Article still being developed
"The earliest specialist Victorian forestry management offices of the State - ‘Caretaker’ and ‘Overseer’ of forests - were established in 1868 and 1869. In the 1870s a total of thirteen local Forest Boards were created to manage designated areas of forest (initially by administrative order and then by the passing of the State Forests Act 1876). The Boards proved ineffective. They had few regulatory powers, no statutory power to raise adequate funds and a conflicting incentive to issue excessive timber licences so as to maximise their only source of revenue. By 1874 all of the local Boards ceased to operate and were replaced by a Central Forest Board but it, too, proved inadequate, often sidelined by Ministerial decisions to alienate large areas of forest reserve for land settlement. The idea of geographically localised Forest Boards – in preference to the Statewide management agencies that became common in the twentieth century - was advocated by Mining Boards and key figures of the time including the eminent Victorian botanist, Ferdinand Von Mueller and also Hodgkinson. Ironically this was to reduce the political influence of Ministers. Subsequently however, Hodgkinson proposed that the responsibilities of the Central Forests Board be expanded, in order to break the impasse of persistent squabbling over a new statewide organisation.
A small State Forests and Nurseries Branch operated in the Department of Agriculture and then was transferred to the Lands Department. The position of ‘Conservator of Forests’ was created in 1888, with George Perrin and a staff of three forming a Forests Branch in the Department of Lands and Survey." (Doolan BV, 2018)
"On 16 September 1869, William Ferguson was appointed by the Government of Victoria as an Overseer of Forests and a Crown Lands Bailiff. He worked for a time at the Royal Botanic Gardens under Baron von Mueller, and in 1872 helped to establish the Macedon State Nursery. The role of the Macedon State Nursery was to provide trees for replanting areas of native forest that were heavily cutover for firewood, structural and other building timber and timbers for farm use. Another function of the nursery was to test a variety of tree species for their adaptability to Victorian climatic and soil conditions. The Macedon nursery raised seedlings from a wide range of local and overseas seed sources. In the course of this work, the nursery experimented not only with a large number of species from around the world, but also developed seed germination techniques and methods of propagation from cuttings." (Smith R, 2015)
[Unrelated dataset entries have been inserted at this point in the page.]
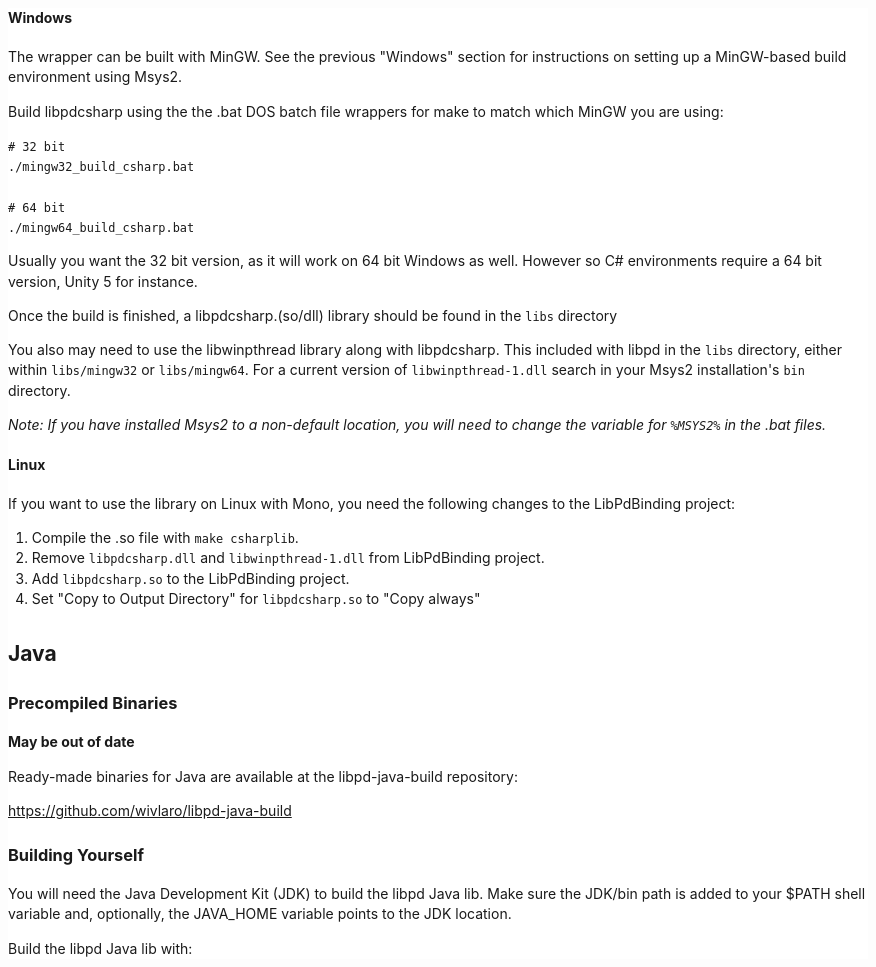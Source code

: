 #### Windows

The wrapper can be built with MinGW. See the previous "Windows" section for instructions on setting up a MinGW-based build environment using Msys2.

Build libpdcsharp using the the .bat DOS batch file wrappers for make to match which MinGW you are using:

    # 32 bit
    ./mingw32_build_csharp.bat
    
    # 64 bit
    ./mingw64_build_csharp.bat

Usually you want the 32 bit version, as it will work on 64 bit Windows as well. However so C\# environments require a 64 bit version, Unity 5 for instance.

Once the build is finished, a libpdcsharp.(so/dll) library should be found in the `libs` directory

You also may need to use the libwinpthread library along with libpdcsharp. This included with libpd in the `libs` directory, either within `libs/mingw32` or `libs/mingw64`. For a current version of `libwinpthread-1.dll` search in your Msys2 installation's `bin` directory.

_Note: If you have installed Msys2 to a non-default location, you will need to change the variable for `%MSYS2%` in the .bat files._

#### Linux

If you want to use the library on Linux with Mono, you need the following changes to the LibPdBinding project:

1. Compile the .so file with `make csharplib`.
2. Remove `libpdcsharp.dll` and `libwinpthread-1.dll` from LibPdBinding project.
3. Add `libpdcsharp.so` to the LibPdBinding project.
4. Set "Copy to Output Directory" for `libpdcsharp.so` to "Copy always"

Java
----

### Precompiled Binaries

**May be out of date**

Ready-made binaries for Java are available at the libpd-java-build repository:

<https://github.com/wivlaro/libpd-java-build>

### Building Yourself

You will need the Java Development Kit (JDK) to build the libpd Java lib. Make sure the JDK/bin path is added to your $PATH shell variable and, optionally, the JAVA_HOME variable points to the JDK location.

Build the libpd Java lib with:
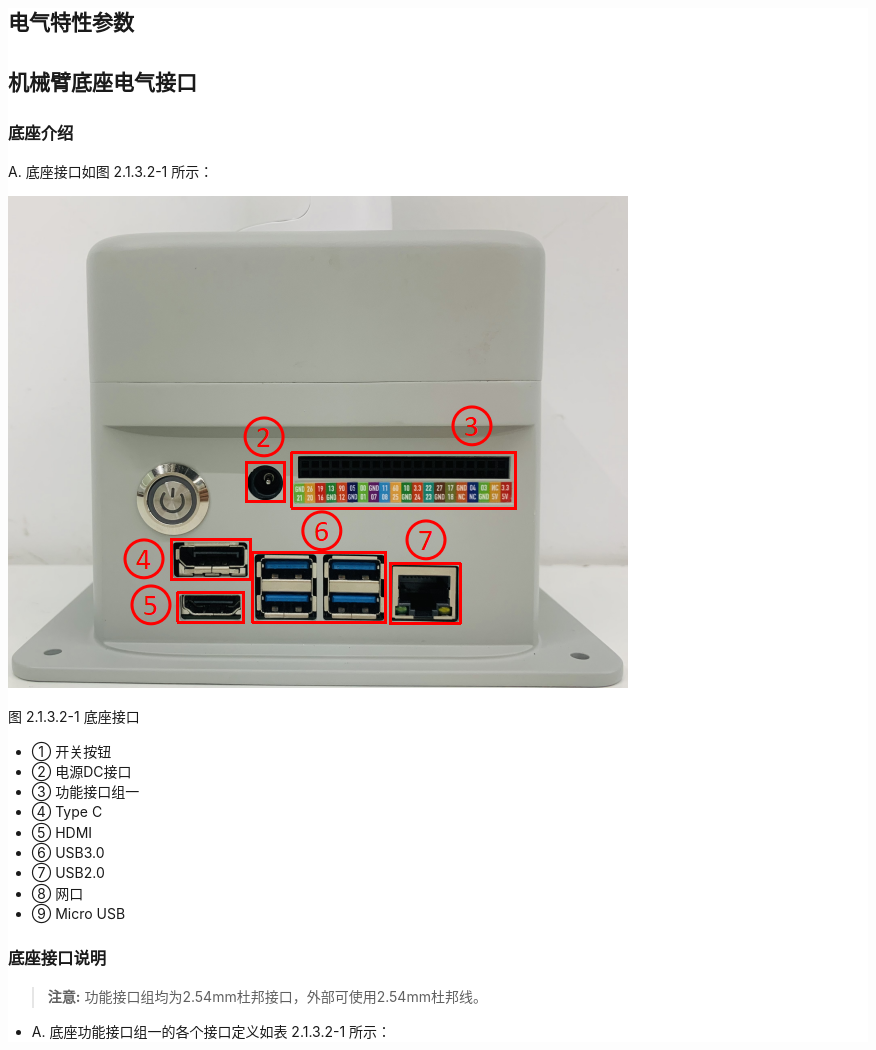 ## 电气特性参数
## 机械臂底座电气接口

### 底座介绍

A. 底座接口如图 2.1.3.2-1 所示：

  <img src="../../../resource/1-ProductInformation/2.ProductParameter/2.1.7.2-10.png" style="zoom:100%;" />

  图 2.1.3.2-1 底座接口
  - ① 开关按钮
  - ② 电源DC接口
  - ③ 功能接口组一
  - ④ Type C
  - ⑤ HDMI
  - ⑥ USB3.0
  - ⑦ USB2.0 
  - ⑧ 网口
  - ⑨ Micro USB

### 底座接口说明

> **注意:** 功能接口组均为2.54mm杜邦接口，外部可使用2.54mm杜邦线。

* A. 底座功能接口组一的各个接口定义如表 2.1.3.2-1 所示：
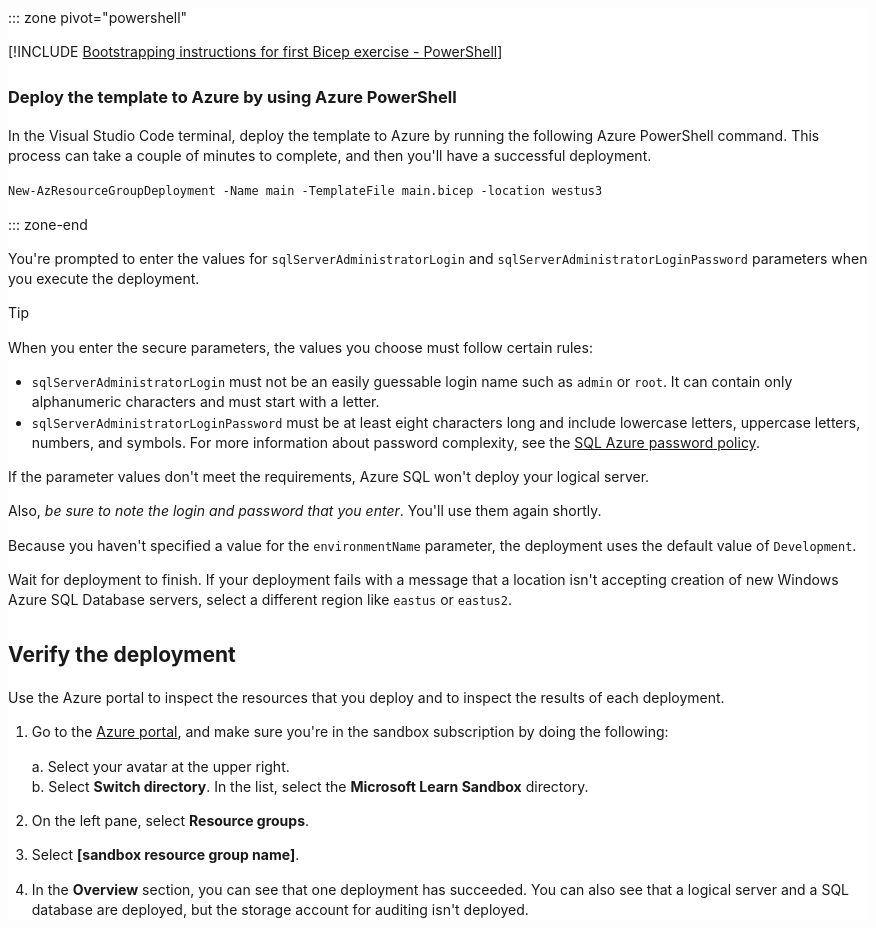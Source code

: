 ::: zone pivot="powershell"

[!INCLUDE [Bootstrapping instructions for first Bicep exercise - PowerShell](../../includes/azure-template-bicep-exercise-sandbox-deploy-powershell.md)]

### Deploy the template to Azure by using Azure PowerShell

In the Visual Studio Code terminal, deploy the template to Azure by running the following Azure PowerShell command. This process can take a couple of minutes to complete, and then you'll have a successful deployment.

```azurepowershell
New-AzResourceGroupDeployment -Name main -TemplateFile main.bicep -location westus3
```

::: zone-end

You're prompted to enter the values for `sqlServerAdministratorLogin` and `sqlServerAdministratorLoginPassword` parameters when you execute the deployment.

> [!TIP]
> When you enter the secure parameters, the values you choose must follow certain rules:
>
> * `sqlServerAdministratorLogin` must not be an easily guessable login name such as `admin` or `root`. It can contain only alphanumeric characters and must start with a letter.
> * `sqlServerAdministratorLoginPassword` must be at least eight characters long and include lowercase letters, uppercase letters, numbers, and symbols. For more information about password complexity, see the [SQL Azure password policy](/sql/relational-databases/security/password-policy#password-complexity).
>
> If the parameter values don't meet the requirements, Azure SQL won't deploy your logical server.
>
> Also, *be sure to note the login and password that you enter*. You'll use them again shortly.

Because you haven't specified a value for the `environmentName` parameter, the deployment uses the default value of `Development`.

Wait for deployment to finish. If your deployment fails with a message that a location isn't accepting creation of new Windows Azure SQL Database servers, select a different region like `eastus` or `eastus2`.

## Verify the deployment

Use the Azure portal to inspect the resources that you deploy and to inspect the results of each deployment.

1. Go to the [Azure portal](https://portal.azure.com?azure-portal=true), and make sure you're in the sandbox subscription by doing the following:

   a. Select your avatar at the upper right.  
   b. Select **Switch directory**. In the list, select the **Microsoft Learn Sandbox** directory.

1. On the left pane, select **Resource groups**.

1. Select **<rgn>[sandbox resource group name]</rgn>**.

1. In the **Overview** section, you can see that one deployment has succeeded. You can also see that a logical server and a SQL database are deployed, but the storage account for auditing isn't deployed.
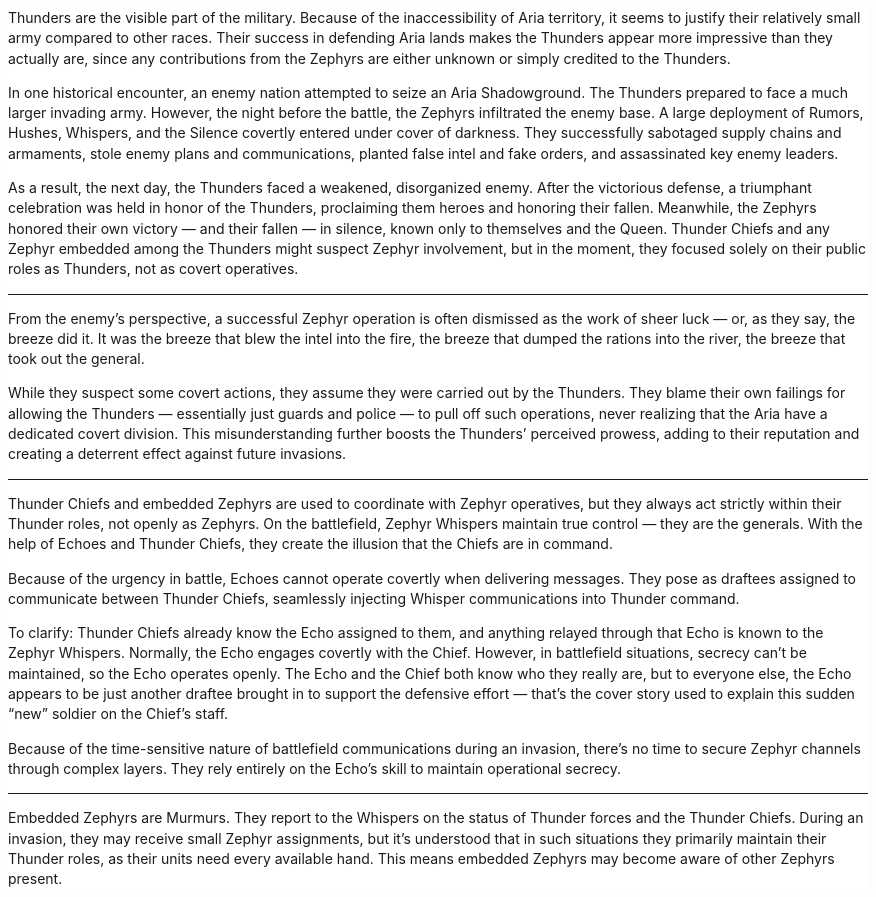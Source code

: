 Thunders are the visible part of the military. Because of the inaccessibility of Aria territory, it seems to justify their relatively small army compared to other races. Their success in defending Aria lands makes the Thunders appear more impressive than they actually are, since any contributions from the Zephyrs are either unknown or simply credited to the Thunders.

In one historical encounter, an enemy nation attempted to seize an Aria Shadowground. The Thunders prepared to face a much larger invading army. However, the night before the battle, the Zephyrs infiltrated the enemy base. A large deployment of Rumors, Hushes, Whispers, and the Silence covertly entered under cover of darkness. They successfully sabotaged supply chains and armaments, stole enemy plans and communications, planted false intel and fake orders, and assassinated key enemy leaders.

As a result, the next day, the Thunders faced a weakened, disorganized enemy. After the victorious defense, a triumphant celebration was held in honor of the Thunders, proclaiming them heroes and honoring their fallen. Meanwhile, the Zephyrs honored their own victory — and their fallen — in silence, known only to themselves and the Queen. Thunder Chiefs and any Zephyr embedded among the Thunders might suspect Zephyr involvement, but in the moment, they focused solely on their public roles as Thunders, not as covert operatives.

---

From the enemy’s perspective, a successful Zephyr operation is often dismissed as the work of sheer luck — or, as they say, the breeze did it. It was the breeze that blew the intel into the fire, the breeze that dumped the rations into the river, the breeze that took out the general.

While they suspect some covert actions, they assume they were carried out by the Thunders. They blame their own failings for allowing the Thunders — essentially just guards and police — to pull off such operations, never realizing that the Aria have a dedicated covert division. This misunderstanding further boosts the Thunders’ perceived prowess, adding to their reputation and creating a deterrent effect against future invasions.

---

Thunder Chiefs and embedded Zephyrs are used to coordinate with Zephyr operatives, but they always act strictly within their Thunder roles, not openly as Zephyrs. On the battlefield, Zephyr Whispers maintain true control — they are the generals. With the help of Echoes and Thunder Chiefs, they create the illusion that the Chiefs are in command.

Because of the urgency in battle, Echoes cannot operate covertly when delivering messages. They pose as draftees assigned to communicate between Thunder Chiefs, seamlessly injecting Whisper communications into Thunder command.

To clarify: Thunder Chiefs already know the Echo assigned to them, and anything relayed through that Echo is known to the Zephyr Whispers. Normally, the Echo engages covertly with the Chief. However, in battlefield situations, secrecy can’t be maintained, so the Echo operates openly. The Echo and the Chief both know who they really are, but to everyone else, the Echo appears to be just another draftee brought in to support the defensive effort — that’s the cover story used to explain this sudden “new” soldier on the Chief’s staff.

Because of the time-sensitive nature of battlefield communications during an invasion, there’s no time to secure Zephyr channels through complex layers. They rely entirely on the Echo’s skill to maintain operational secrecy.

---

Embedded Zephyrs are Murmurs. They report to the Whispers on the status of Thunder forces and the Thunder Chiefs. During an invasion, they may receive small Zephyr assignments, but it’s understood that in such situations they primarily maintain their Thunder roles, as their units need every available hand. This means embedded Zephyrs may become aware of other Zephyrs present.
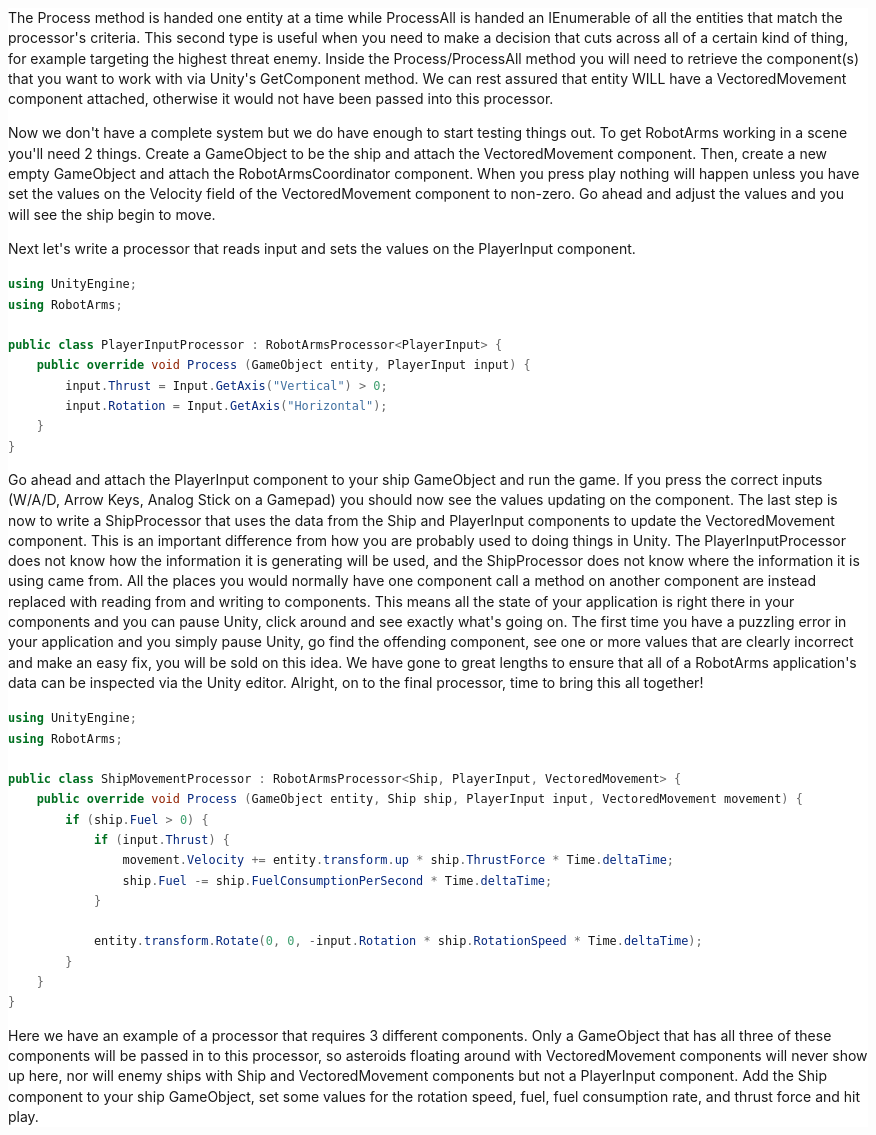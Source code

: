 The Process method is handed one entity at a time while ProcessAll is handed an IEnumerable<GameObject> of all the entities that match the processor's criteria. This second type is useful when you need to make a decision that cuts across all of a certain kind of thing, for example targeting the highest threat enemy. Inside the Process/ProcessAll method you will need to retrieve the component(s) that you want to work with via Unity's GetComponent method. We can rest assured that entity WILL have a VectoredMovement component attached, otherwise it would not have been passed into this processor.

Now we don't have a complete system but we do have enough to start testing things out. To get RobotArms working in a scene you'll need 2 things. Create a GameObject to be the ship and attach the VectoredMovement component. Then, create a new empty GameObject and attach the RobotArmsCoordinator component. When you press play nothing will happen unless you have set the values on the Velocity field of the VectoredMovement component to non-zero. Go ahead and adjust the values and you will see the ship begin to move.

Next let's write a processor that reads input and sets the values on the PlayerInput component.

```cs
using UnityEngine;
using RobotArms;

public class PlayerInputProcessor : RobotArmsProcessor<PlayerInput> {
	public override void Process (GameObject entity, PlayerInput input) {
		input.Thrust = Input.GetAxis("Vertical") > 0;
		input.Rotation = Input.GetAxis("Horizontal");
	}
}
```

Go ahead and attach the PlayerInput component to your ship GameObject and run the game. If you press the correct inputs (W/A/D, Arrow Keys, Analog Stick on a Gamepad) you should now see the values updating on the component. The last step is now to write a ShipProcessor that uses the data from the Ship and PlayerInput components to update the VectoredMovement component. This is an important difference from how you are probably used to doing things in Unity. The PlayerInputProcessor does not know how the information it is generating will be used, and the ShipProcessor does not know where the information it is using came from. All the places you would normally have one component call a method on another component are instead replaced with reading from and writing to components. This means all the state of your application is right there in your components and you can pause Unity, click around and see exactly what's going on. The first time you have a puzzling error in your application and you simply pause Unity, go find the offending component, see one or more values that are clearly incorrect and make an easy fix, you will be sold on this idea. We have gone to great lengths to ensure that all of a RobotArms application's data can be inspected via the Unity editor. Alright, on to the final processor, time to bring this all together!

```cs
using UnityEngine;
using RobotArms;

public class ShipMovementProcessor : RobotArmsProcessor<Ship, PlayerInput, VectoredMovement> {
	public override void Process (GameObject entity, Ship ship, PlayerInput input, VectoredMovement movement) {
		if (ship.Fuel > 0) {
			if (input.Thrust) {
				movement.Velocity += entity.transform.up * ship.ThrustForce * Time.deltaTime;
				ship.Fuel -= ship.FuelConsumptionPerSecond * Time.deltaTime;
			}

			entity.transform.Rotate(0, 0, -input.Rotation * ship.RotationSpeed * Time.deltaTime);
		}
	}
}
```
Here we have an example of a processor that requires 3 different components. Only a GameObject that has all three of these components will be passed in to this processor, so asteroids floating around with VectoredMovement components will never show up here, nor will enemy ships with Ship and VectoredMovement components but not a PlayerInput component. Add the Ship component to your ship GameObject, set some values for the rotation speed, fuel, fuel consumption rate, and thrust force and hit play.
"Following the establishment of self-government in 1855, the Land Act passed in 1862 by the Victorian Parliament provided a power to reserve land for a variety of purposes but not specifically for timber or forest preservation. Soon after, the Amending Land Act 1865 provided for reserves to be declared ‘for the preservation and growth of timber’. The State Forests Act passed in 1876 contained very few provisions and merely made explicit the powers for establishing local forest boards which had been operating for some years without adequate revenue raising powers and had been administering timber reserves with little effect. More comprehensive legislation for forest management was drafted in 1879, 1881, 1887 and 1892 but none of these Bills were successful in passing through Parliament. The 1897-1901 Royal Commission developed a comprehensive Forests Bill in its Fourteenth Report of 1901 but it was not implemented due to delays and lack of political support." (Doolan BV, 2018) See article here as well.
"The pattern of action and inaction from the mid-nineteenth century onwards had bequeathed a poor, disjointed and politically fractious approach to forest management in Victoria that still prevailed at the end of the century. Numerous inquiries had warned of past and continuing forest destruction. (See at least - Vincent 1887 & Ribbentrop 1896) No substantive forest management legislation existed despite numerous failed bills introduced to Parliament. A meagre technical forestry capability resided in the Lands Department comprising a small number of officers with limited expertise. The system of forest reserves, national parks and other reserves over forest areas was highly compromised by frequent and extensive excisions and revocations by the Minister of the day. Perhaps the most significant characteristic of forest management at this point was that it was still seen as a relatively minor sub-set of ‘lands administration’ - in policy, in legislation, in spatial management and in organisational structure - and the imperative of lands administration remained private land." (Doolan BV, 2018)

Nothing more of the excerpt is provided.